- _WHAT IS EXPECTED_: Every line of the listing below should be written out exactly, minus its images.
━━━ MATERIAL SHOWN ━━━
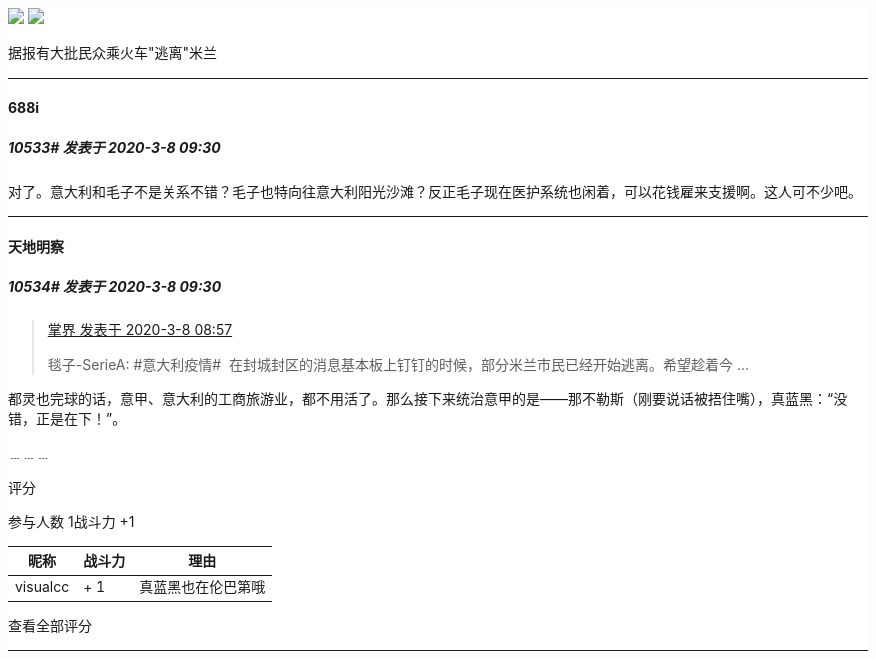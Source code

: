 <img src="http://n.sinaimg.cn/edu/c090d6b3/20200308/milan.jpg" referrerpolicy="no-referrer">
<img src="http://n.sinaimg.cn/edu/c090d6b3/20200308/WhatsApp-Image-2020-03-07-at-22.49.29-638x425.jpeg" referrerpolicy="no-referrer">


据报有大批民众乘火车"逃离"米兰







*****

####  688i  
##### 10533#       发表于 2020-3-8 09:30




对了。意大利和毛子不是关系不错？毛子也特向往意大利阳光沙滩？反正毛子现在医护系统也闲着，可以花钱雇来支援啊。这人可不少吧。







*****

####  天地明察  
##### 10534#       发表于 2020-3-8 09:30



<blockquote><a href="httphttps://bbs.saraba1st.com/2b/forum.php?mod=redirect&amp;goto=findpost&amp;pid=46654567&amp;ptid=1916532" target="_blank">掌界 发表于 2020-3-8 08:57</a>

毯子-SerieA: #意大利疫情#  在封城封区的消息基本板上钉钉的时候，部分米兰市民已经开始逃离。希望趁着今 ...</blockquote>
都灵也完球的话，意甲、意大利的工商旅游业，都不用活了。那么接下来统治意甲的是——那不勒斯（刚要说话被捂住嘴），真蓝黑：“没错，正是在下！”。



﹍﹍﹍

评分





 参与人数 1战斗力 +1

|昵称|战斗力|理由|
|----|---|---|
| visualcc| + 1|真蓝黑也在伦巴第哦|



查看全部评分






*****

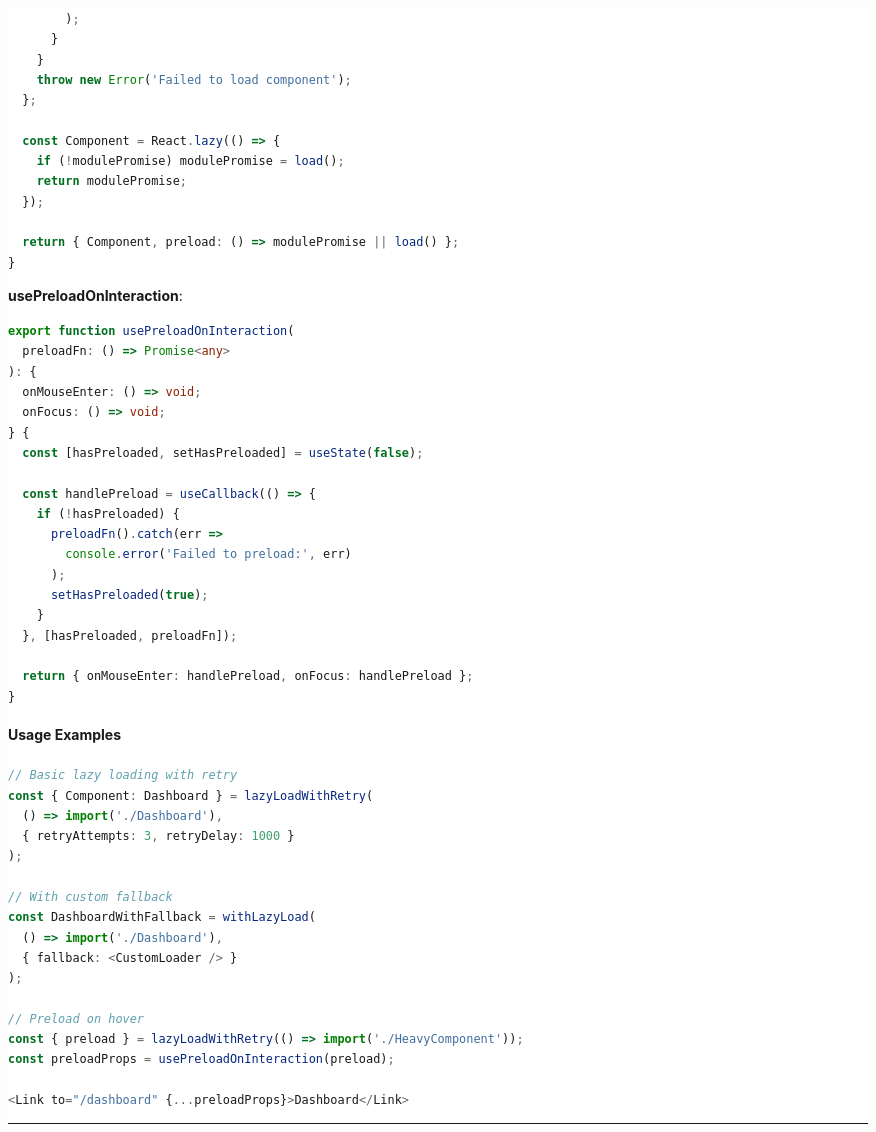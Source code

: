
 ```typescript
        );
      }
    }
    throw new Error('Failed to load component');
  };

  const Component = React.lazy(() => {
    if (!modulePromise) modulePromise = load();
    return modulePromise;
  });

  return { Component, preload: () => modulePromise || load() };
}
```

**usePreloadOnInteraction**:
```typescript
export function usePreloadOnInteraction(
  preloadFn: () => Promise<any>
): {
  onMouseEnter: () => void;
  onFocus: () => void;
} {
  const [hasPreloaded, setHasPreloaded] = useState(false);

  const handlePreload = useCallback(() => {
    if (!hasPreloaded) {
      preloadFn().catch(err =>
        console.error('Failed to preload:', err)
      );
      setHasPreloaded(true);
    }
  }, [hasPreloaded, preloadFn]);

  return { onMouseEnter: handlePreload, onFocus: handlePreload };
}
```

#### Usage Examples
```typescript
// Basic lazy loading with retry
const { Component: Dashboard } = lazyLoadWithRetry(
  () => import('./Dashboard'),
  { retryAttempts: 3, retryDelay: 1000 }
);

// With custom fallback
const DashboardWithFallback = withLazyLoad(
  () => import('./Dashboard'),
  { fallback: <CustomLoader /> }
);

// Preload on hover
const { preload } = lazyLoadWithRetry(() => import('./HeavyComponent'));
const preloadProps = usePreloadOnInteraction(preload);

<Link to="/dashboard" {...preloadProps}>Dashboard</Link>
```

---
━━━
- _WRITTEN SOLUTION_:
Source code

: <img src="http://n.sinaimg.cn/edu/c090d6b3/20200308/milan.jpg" referrerpolicy="no-referrer">
<img src="http://n.sinaimg.cn/edu/c090d6b3/20200308/WhatsApp-Image-2020-03-07-at-22.49.29-638x425.jpeg" referrerpolicy="no-referrer">


据报有大批民众乘火车"逃离"米兰







*****

####  688i  
##### 10533#       发表于 2020-3-8 09:30




对了。意大利和毛子不是关系不错？毛子也特向往意大利阳光沙滩？反正毛子现在医护系统也闲着，可以花钱雇来支援啊。这人可不少吧。







*****

####  天地明察  
##### 10534#       发表于 2020-3-8 09:30



<blockquote><a href="httphttps://bbs.saraba1st.com/2b/forum.php?mod=redirect&amp;goto=findpost&amp;pid=46654567&amp;ptid=1916532" target="_blank">掌界 发表于 2020-3-8 08:57</a>

毯子-SerieA: #意大利疫情#  在封城封区的消息基本板上钉钉的时候，部分米兰市民已经开始逃离。希望趁着今 ...</blockquote>
都灵也完球的话，意甲、意大利的工商旅游业，都不用活了。那么接下来统治意甲的是——那不勒斯（刚要说话被捂住嘴），真蓝黑：“没错，正是在下！”。



﹍﹍﹍

评分





 参与人数 1战斗力 +1

|昵称|战斗力|理由|
|----|---|---|
| visualcc| + 1|真蓝黑也在伦巴第哦|



查看全部评分






*****

Source code

:
 ```typescript
        );
      }
    }
    throw new Error('Failed to load component');
  };

  const Component = React.lazy(() => {
    if (!modulePromise) modulePromise = load();
    return modulePromise;
  });

  return { Component, preload: () => modulePromise || load() };
}
```

**usePreloadOnInteraction**:
```typescript
export function usePreloadOnInteraction(
  preloadFn: () => Promise<any>
): {
  onMouseEnter: () => void;
  onFocus: () => void;
} {
  const [hasPreloaded, setHasPreloaded] = useState(false);

  const handlePreload = useCallback(() => {
    if (!hasPreloaded) {
      preloadFn().catch(err =>
        console.error('Failed to preload:', err)
      );
      setHasPreloaded(true);
    }
  }, [hasPreloaded, preloadFn]);

  return { onMouseEnter: handlePreload, onFocus: handlePreload };
}
```

#### Usage Examples
```typescript
// Basic lazy loading with retry
const { Component: Dashboard } = lazyLoadWithRetry(
  () => import('./Dashboard'),
  { retryAttempts: 3, retryDelay: 1000 }
);

// With custom fallback
const DashboardWithFallback = withLazyLoad(
  () => import('./Dashboard'),
  { fallback: <CustomLoader /> }
);

// Preload on hover
const { preload } = lazyLoadWithRetry(() => import('./HeavyComponent'));
const preloadProps = usePreloadOnInteraction(preload);

<Link to="/dashboard" {...preloadProps}>Dashboard</Link>
```

---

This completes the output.